❆26❆

236 32 37
                                    

"Hayır, yemin ederim ki Changbin hyungumun böyle bir şey yaptığından haberim yoktu..."

Çaresizlik gözünden belliydi, yinede susmuştum.

"Nerede şimdi! Konuşsana Jeongin!?"

Üstünde duran mavi-yeşil gömleğinin yakası hafif rüzgar ile kıvrılmıştı, gerildiği belliydi ama ben daha da gergindim. "Eğer şimdi konuşmazsan seni de yakarım, yemin ederim ki seni de parçalarım. İnan katil olmak bile sikimde olmaz." Sözümle kızıllaşan gözlerimi hissetmiştim gözlerinin üstünde. Beni artık bilmesi sorun değildi. Kendisi aynı Hyunjin gibi bir insandı, anlamam zor değildi.

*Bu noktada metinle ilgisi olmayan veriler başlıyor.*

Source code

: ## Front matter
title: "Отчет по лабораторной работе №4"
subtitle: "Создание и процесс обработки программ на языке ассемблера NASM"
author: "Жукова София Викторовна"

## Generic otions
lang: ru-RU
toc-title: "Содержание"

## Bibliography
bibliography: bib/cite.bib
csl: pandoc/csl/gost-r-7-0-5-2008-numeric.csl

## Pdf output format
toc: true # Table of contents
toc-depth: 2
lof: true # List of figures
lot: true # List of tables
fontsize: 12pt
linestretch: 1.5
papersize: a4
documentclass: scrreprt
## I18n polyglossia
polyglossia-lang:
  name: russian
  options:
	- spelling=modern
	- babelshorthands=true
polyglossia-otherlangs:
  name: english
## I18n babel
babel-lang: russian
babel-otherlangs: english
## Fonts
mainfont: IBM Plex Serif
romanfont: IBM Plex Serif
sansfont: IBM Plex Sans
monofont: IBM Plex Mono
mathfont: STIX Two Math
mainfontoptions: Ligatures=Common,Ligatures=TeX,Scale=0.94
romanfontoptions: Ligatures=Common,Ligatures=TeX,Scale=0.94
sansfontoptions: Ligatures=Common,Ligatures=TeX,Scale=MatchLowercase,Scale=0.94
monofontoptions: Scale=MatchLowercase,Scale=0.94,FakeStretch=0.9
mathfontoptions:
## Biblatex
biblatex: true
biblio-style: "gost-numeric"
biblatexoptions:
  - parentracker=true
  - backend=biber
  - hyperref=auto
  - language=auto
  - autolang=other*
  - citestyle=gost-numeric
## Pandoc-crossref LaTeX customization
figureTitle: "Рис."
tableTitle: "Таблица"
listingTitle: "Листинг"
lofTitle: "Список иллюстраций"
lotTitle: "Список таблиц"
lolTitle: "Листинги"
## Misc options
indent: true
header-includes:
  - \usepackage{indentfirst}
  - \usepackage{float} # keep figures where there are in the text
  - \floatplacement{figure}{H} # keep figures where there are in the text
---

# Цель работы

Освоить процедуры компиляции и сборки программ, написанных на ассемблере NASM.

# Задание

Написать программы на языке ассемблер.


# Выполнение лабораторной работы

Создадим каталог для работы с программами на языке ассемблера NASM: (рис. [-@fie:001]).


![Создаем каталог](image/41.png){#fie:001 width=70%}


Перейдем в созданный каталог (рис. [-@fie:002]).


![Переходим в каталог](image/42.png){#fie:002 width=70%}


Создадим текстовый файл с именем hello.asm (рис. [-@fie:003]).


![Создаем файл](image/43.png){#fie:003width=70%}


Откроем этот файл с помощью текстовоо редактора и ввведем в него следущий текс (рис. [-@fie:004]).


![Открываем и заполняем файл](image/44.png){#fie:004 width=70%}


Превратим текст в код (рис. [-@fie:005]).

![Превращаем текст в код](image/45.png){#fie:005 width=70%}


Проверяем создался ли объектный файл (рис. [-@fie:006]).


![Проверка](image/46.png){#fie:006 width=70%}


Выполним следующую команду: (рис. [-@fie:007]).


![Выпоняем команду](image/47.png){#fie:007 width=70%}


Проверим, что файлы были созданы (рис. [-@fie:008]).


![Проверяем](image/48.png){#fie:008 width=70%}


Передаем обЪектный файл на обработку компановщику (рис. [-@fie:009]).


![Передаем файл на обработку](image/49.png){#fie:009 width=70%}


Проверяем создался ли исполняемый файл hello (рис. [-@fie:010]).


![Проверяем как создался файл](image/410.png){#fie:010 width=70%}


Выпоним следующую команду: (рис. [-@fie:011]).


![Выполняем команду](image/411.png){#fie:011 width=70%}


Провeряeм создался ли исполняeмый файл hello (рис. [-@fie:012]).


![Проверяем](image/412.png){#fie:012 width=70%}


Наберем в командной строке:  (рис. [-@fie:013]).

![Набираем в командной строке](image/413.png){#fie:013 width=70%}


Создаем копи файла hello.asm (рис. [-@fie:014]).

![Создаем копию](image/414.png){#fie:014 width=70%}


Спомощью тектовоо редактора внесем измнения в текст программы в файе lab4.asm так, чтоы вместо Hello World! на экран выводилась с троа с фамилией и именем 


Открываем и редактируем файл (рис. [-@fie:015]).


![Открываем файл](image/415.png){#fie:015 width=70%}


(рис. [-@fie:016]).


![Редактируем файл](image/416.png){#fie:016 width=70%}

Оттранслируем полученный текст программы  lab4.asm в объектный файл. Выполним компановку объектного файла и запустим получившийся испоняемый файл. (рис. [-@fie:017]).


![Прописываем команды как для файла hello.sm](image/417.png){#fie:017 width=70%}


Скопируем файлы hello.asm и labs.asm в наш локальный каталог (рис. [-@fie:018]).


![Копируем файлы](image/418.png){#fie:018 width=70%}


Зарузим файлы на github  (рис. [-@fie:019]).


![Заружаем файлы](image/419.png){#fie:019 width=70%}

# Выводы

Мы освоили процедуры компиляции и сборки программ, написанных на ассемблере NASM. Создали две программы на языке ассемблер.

"Kendi varlığım üstüne yemin ederim ki Changbin hyung acil bir işim çıktı diyip bir anda kayboldu ortadan. Hatta hemen sonrasında ise sizin aileniz-"

"Nereye gitmiş olabilir, hm?" Elimi şakaklarıma koymuş, ardından iki yana kollarımı açarak nefesimi dışarıya vermiştim. Bu iş gittikçe çığrından çıkıyordu.

"Efendim, ben çok özür dilerim. Ama bir bilgim cidden de yok..."

Gözlerindeki yansıma arttığında çok minik bir an acımış, sonrasında kendimi geri toparlamıştım.

Acıyan kaybederdi. Bir iş yapacaksanız ortaya o beş harfli şeyi koymayacaktınız.
Mantığınız sizi doğru çıkışa ilerletirdi.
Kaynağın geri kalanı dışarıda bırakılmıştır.